Whilst a layman wont know what it is, so what? 
You should buy a watch because you like it, not for a status symbol.
Anyone who knows anything about watches will know what it is, but if your after recognition why not just tie a bundle of fifties around your wrist!
A couple of grand seems cheap, most sought after pilots are Â£5k +


----------



## Daz (Jul 16, 2002)

Maybe its not a sought after watch? Not sure as I'm no watch enthusiast, I just like it.

Spitfire MKXVI.

Actually I'd welcome a bit of education.


----------



## badger (Sep 3, 2002)

You'll get educated here - very knowledgable forum! http://www.tz-uk.com/forum/index.php

IWC very highly rated.


----------



## ronin (Sep 6, 2003)

Daz said:


> Maybe its not a sought after watch? Not sure as I'm no watch enthusiast, I just like it.
> 
> Spitfire MKXVI.
> 
> Actually I'd welcome a bit of education.

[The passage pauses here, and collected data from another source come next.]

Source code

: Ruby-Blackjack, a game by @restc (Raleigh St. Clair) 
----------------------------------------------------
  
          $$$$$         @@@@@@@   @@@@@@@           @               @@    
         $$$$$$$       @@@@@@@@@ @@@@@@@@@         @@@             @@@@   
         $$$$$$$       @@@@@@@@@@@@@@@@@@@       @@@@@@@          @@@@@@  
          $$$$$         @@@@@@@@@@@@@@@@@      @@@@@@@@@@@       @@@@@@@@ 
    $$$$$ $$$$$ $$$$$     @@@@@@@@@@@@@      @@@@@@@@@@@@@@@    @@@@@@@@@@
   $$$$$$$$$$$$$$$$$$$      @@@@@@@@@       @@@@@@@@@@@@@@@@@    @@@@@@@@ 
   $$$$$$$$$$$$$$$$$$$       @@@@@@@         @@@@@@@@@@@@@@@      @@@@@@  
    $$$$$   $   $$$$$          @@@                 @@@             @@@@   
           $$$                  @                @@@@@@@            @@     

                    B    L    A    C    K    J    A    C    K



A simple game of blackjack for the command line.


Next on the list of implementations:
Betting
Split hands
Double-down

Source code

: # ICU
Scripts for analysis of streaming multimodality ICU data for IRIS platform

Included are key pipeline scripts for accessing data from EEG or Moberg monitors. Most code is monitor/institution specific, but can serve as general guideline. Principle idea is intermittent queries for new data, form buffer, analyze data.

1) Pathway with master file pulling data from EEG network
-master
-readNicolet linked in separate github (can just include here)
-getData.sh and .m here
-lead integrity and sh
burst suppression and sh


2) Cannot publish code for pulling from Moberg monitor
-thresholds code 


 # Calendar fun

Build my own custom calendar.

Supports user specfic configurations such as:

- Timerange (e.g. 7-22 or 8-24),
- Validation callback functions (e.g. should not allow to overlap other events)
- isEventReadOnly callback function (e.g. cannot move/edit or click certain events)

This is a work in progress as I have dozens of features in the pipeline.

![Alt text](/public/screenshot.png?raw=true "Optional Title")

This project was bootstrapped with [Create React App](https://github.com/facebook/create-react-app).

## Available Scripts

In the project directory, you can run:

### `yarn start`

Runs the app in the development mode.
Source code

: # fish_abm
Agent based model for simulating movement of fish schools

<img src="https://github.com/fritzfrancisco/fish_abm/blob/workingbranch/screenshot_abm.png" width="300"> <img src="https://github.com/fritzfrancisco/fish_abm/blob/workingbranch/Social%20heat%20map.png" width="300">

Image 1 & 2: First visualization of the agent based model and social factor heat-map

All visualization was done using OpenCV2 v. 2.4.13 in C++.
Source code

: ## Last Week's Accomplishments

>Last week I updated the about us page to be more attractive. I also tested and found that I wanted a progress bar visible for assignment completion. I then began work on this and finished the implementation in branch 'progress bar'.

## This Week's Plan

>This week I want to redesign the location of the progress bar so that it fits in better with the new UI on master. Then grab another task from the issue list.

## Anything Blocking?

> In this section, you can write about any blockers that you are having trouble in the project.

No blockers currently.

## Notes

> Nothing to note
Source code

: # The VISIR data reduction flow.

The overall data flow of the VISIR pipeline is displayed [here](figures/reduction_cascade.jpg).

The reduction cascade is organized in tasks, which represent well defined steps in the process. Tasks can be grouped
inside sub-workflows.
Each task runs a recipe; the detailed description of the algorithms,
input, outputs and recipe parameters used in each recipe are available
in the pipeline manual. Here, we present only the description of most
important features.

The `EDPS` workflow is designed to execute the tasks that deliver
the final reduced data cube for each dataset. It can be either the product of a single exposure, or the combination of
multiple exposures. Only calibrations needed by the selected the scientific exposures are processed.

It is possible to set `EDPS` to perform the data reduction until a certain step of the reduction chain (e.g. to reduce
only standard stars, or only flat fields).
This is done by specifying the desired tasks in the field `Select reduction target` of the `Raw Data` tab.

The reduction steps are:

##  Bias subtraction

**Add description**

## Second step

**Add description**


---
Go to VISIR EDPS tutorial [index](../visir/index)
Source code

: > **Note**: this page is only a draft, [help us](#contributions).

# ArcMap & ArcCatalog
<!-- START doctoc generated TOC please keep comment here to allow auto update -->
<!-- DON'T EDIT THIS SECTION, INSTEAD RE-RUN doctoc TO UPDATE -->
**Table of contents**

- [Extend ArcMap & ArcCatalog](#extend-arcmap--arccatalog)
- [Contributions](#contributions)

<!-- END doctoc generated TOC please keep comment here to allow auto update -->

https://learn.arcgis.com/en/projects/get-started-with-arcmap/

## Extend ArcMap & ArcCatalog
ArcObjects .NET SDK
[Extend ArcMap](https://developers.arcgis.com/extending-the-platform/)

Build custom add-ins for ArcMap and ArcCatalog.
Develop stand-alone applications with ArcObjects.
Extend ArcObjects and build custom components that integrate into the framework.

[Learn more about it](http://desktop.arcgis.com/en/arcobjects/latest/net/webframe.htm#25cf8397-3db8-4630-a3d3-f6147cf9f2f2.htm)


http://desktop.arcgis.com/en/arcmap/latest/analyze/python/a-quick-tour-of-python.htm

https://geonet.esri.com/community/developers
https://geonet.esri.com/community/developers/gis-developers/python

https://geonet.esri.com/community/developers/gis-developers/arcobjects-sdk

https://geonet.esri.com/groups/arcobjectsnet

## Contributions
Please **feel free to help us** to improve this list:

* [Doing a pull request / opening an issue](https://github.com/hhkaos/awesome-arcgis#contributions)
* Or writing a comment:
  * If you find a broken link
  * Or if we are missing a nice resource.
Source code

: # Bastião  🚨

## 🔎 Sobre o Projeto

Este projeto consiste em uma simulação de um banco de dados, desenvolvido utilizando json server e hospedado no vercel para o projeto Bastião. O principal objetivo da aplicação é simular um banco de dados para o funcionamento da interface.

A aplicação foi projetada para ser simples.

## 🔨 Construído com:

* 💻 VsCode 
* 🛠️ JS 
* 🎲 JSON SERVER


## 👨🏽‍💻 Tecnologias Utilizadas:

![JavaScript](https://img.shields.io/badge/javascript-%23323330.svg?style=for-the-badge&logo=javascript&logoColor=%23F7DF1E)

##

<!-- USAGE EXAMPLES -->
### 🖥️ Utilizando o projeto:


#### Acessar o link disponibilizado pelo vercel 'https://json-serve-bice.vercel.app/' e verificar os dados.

Soory, that probably read wrong, thinking of your long term residuals, certain watches hold well on resale, others you can loose a ball on. Not that you buy a watch to sell but if times were ever hard or you wanted to trade up/change it can be worth the forethought.
Blowers and timezone are good places to start perusing to gain info (always found TZ to be too focused on military watches).
IWC, panerai and certain Zenith's can cost you practically nothing to own. Or better still if you are lucky enough to get hold of a Daytona you could probably earn on it whilst still wearing it.


----------



## andyc83 (Jun 19, 2007)

I have one (not the Spitfire though), and it's rated by people who know what they're talking about as one of the top three watchmakers in the world!

They're always understated, and the fact that nobody knows about them is a bonus. In fact, the annoymous nature of the brand is more important to me!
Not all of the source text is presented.